- **EXERCISE**:
Wherever "Verify" turns up in the entries, copy out the line that holds it.

────────────────────────────────────────

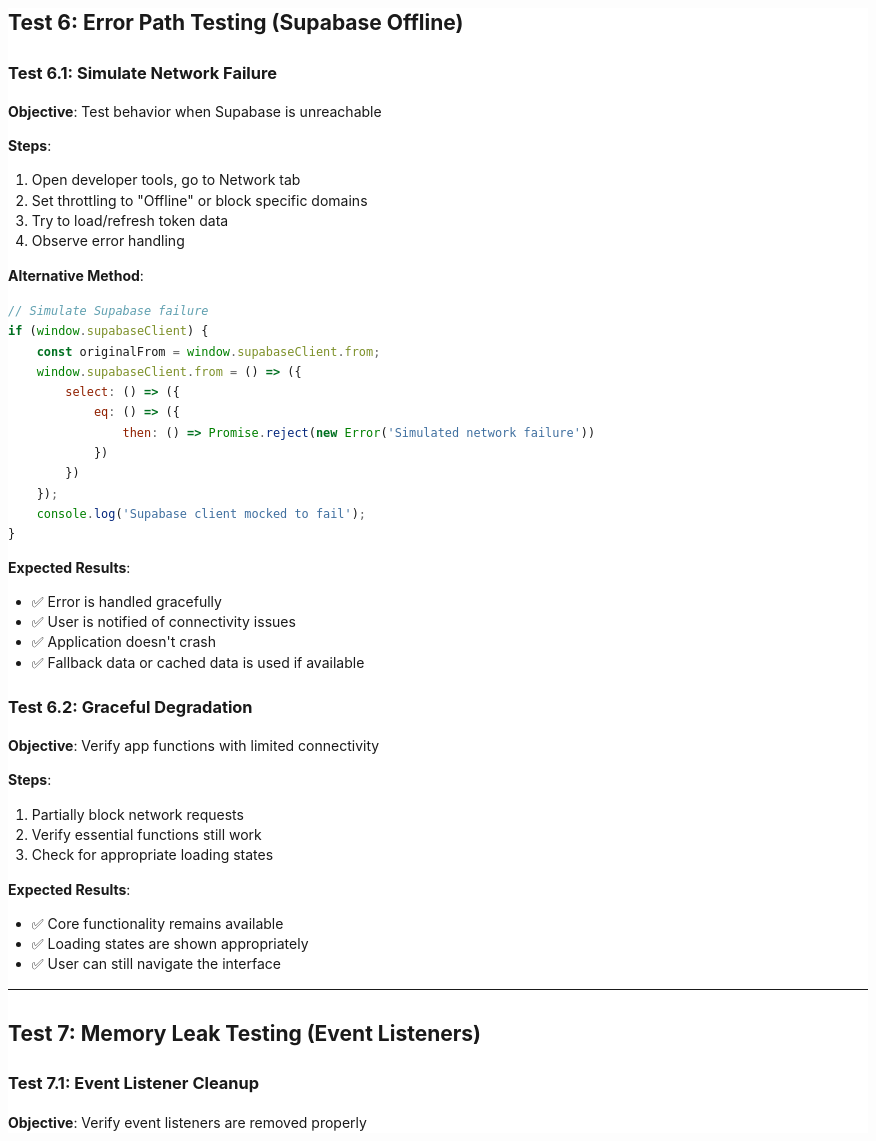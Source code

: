 
## Test 6: Error Path Testing (Supabase Offline)

### Test 6.1: Simulate Network Failure
**Objective**: Test behavior when Supabase is unreachable

**Steps**:
1. Open developer tools, go to Network tab
2. Set throttling to "Offline" or block specific domains
3. Try to load/refresh token data
4. Observe error handling

**Alternative Method**:
```javascript
// Simulate Supabase failure
if (window.supabaseClient) {
    const originalFrom = window.supabaseClient.from;
    window.supabaseClient.from = () => ({
        select: () => ({
            eq: () => ({
                then: () => Promise.reject(new Error('Simulated network failure'))
            })
        })
    });
    console.log('Supabase client mocked to fail');
}
```

**Expected Results**:
- ✅ Error is handled gracefully
- ✅ User is notified of connectivity issues
- ✅ Application doesn't crash
- ✅ Fallback data or cached data is used if available

### Test 6.2: Graceful Degradation
**Objective**: Verify app functions with limited connectivity

**Steps**:
1. Partially block network requests
2. Verify essential functions still work
3. Check for appropriate loading states

**Expected Results**:
- ✅ Core functionality remains available
- ✅ Loading states are shown appropriately
- ✅ User can still navigate the interface

---

## Test 7: Memory Leak Testing (Event Listeners)

### Test 7.1: Event Listener Cleanup
**Objective**: Verify event listeners are removed properly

────────────────────────────────────────

- **WRITTEN ANSWER**:
**Objective**: Verify app functions with limited connectivity
2. Verify essential functions still work
**Objective**: Verify event listeners are removed properly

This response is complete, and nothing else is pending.